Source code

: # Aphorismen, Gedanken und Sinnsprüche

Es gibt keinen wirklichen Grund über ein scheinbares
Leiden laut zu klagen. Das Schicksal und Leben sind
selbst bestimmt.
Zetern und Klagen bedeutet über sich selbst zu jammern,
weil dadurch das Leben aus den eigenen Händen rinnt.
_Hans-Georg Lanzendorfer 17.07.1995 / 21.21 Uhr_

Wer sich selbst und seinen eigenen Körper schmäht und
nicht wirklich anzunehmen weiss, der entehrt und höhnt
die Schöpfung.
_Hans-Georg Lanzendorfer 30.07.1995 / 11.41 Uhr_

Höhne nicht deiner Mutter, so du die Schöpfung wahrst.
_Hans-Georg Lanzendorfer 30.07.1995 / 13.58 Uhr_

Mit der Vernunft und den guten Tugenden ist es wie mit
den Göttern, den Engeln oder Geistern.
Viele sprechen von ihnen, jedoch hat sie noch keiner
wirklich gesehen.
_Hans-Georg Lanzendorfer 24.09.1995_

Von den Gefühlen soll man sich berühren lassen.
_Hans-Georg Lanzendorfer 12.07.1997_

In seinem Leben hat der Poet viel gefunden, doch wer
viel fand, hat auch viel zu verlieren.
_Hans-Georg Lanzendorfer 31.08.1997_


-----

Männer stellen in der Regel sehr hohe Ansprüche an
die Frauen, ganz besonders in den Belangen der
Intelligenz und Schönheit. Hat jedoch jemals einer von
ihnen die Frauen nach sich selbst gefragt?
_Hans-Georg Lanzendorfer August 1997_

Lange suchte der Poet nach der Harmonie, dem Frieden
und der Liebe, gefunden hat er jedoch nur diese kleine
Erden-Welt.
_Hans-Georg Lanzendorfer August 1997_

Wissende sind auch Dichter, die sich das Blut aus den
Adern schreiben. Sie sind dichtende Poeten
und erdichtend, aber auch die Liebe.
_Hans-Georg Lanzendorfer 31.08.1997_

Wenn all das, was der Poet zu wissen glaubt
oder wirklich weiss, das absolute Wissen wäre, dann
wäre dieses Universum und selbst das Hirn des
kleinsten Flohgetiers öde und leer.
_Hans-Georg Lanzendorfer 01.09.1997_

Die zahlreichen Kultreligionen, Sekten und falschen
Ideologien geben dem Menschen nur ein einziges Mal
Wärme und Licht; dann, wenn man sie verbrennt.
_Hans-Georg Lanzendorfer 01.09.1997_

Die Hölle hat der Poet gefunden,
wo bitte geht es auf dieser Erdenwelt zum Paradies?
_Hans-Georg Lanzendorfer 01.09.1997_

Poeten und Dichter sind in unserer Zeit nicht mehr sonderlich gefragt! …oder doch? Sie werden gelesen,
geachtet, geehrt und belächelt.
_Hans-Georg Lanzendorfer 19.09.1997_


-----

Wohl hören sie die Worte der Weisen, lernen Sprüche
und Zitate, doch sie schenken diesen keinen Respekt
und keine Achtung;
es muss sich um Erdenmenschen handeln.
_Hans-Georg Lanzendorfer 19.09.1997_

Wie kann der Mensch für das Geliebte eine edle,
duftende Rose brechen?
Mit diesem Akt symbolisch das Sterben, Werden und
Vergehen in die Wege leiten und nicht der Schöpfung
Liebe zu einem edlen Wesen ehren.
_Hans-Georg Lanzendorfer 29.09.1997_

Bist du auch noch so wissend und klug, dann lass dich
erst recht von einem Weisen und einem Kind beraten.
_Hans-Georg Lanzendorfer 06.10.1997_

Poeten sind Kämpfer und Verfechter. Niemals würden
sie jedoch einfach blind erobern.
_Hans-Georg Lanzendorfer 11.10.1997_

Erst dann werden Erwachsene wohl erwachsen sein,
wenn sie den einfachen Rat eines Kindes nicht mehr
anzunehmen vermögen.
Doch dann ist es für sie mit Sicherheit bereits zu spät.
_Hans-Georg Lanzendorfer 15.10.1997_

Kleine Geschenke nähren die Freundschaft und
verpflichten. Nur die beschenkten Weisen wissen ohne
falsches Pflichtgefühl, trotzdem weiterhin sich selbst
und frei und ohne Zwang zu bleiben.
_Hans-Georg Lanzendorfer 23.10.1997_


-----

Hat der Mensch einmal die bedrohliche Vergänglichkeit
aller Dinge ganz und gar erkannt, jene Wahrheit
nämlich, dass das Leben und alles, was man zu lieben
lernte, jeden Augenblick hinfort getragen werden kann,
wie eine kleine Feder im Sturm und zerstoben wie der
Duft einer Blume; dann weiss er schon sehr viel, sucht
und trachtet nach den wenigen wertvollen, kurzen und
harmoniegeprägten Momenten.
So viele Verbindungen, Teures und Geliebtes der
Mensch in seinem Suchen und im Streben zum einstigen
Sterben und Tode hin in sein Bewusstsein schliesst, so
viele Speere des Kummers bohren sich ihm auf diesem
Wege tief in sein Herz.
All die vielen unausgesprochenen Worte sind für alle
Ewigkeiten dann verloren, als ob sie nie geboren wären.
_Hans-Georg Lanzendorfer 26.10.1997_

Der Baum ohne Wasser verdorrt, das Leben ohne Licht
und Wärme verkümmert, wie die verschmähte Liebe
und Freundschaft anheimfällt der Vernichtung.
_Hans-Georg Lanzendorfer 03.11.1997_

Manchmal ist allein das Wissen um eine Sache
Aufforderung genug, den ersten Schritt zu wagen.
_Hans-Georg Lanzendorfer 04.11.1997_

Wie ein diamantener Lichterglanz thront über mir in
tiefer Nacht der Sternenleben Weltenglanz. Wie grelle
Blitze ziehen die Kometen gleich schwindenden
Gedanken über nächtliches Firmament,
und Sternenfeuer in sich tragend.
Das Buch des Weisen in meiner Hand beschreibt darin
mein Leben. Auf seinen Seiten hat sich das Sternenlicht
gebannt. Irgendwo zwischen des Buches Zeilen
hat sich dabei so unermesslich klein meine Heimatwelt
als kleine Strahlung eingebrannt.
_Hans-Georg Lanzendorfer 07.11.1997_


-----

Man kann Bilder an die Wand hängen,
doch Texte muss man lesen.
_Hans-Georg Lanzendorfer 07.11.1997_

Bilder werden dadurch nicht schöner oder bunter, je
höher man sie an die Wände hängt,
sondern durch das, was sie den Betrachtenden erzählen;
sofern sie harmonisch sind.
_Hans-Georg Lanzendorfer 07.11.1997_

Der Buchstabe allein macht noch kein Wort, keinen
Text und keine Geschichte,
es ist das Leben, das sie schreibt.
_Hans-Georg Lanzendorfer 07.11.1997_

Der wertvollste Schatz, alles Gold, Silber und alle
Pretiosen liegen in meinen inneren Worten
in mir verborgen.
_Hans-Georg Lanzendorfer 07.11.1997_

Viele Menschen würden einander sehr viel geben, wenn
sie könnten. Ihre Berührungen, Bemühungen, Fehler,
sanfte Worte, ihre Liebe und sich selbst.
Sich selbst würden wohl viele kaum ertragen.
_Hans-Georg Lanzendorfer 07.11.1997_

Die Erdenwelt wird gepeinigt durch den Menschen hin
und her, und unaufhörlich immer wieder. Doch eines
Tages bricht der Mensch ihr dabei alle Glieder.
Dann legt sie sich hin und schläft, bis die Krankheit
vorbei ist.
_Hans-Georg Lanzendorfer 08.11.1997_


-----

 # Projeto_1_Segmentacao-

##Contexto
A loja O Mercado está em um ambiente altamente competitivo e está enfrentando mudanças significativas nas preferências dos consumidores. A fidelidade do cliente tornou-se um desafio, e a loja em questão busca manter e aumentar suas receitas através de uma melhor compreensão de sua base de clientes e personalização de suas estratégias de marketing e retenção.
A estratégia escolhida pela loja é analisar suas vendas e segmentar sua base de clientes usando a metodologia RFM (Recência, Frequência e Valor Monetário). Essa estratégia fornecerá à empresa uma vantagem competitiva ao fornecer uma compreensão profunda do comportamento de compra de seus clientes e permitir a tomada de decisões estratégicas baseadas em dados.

————————

**THE PROBLEM**
Using the data above, reproduce exactly the lines from the line that contains "Wissende sind auch" through the line that contains "kleinsten Flohgetiers öde und leer.", including both.

**SOLUTION BELOW**
Wissende sind auch Dichter, die sich das Blut aus den
Adern schreiben. Sie sind dichtende Poeten
und erdichtend, aber auch die Liebe.
_Hans-Georg Lanzendorfer 31.08.1997_

Wenn all das, was der Poet zu wissen glaubt
oder wirklich weiss, das absolute Wissen wäre, dann
wäre dieses Universum und selbst das Hirn des
kleinsten Flohgetiers öde und leer.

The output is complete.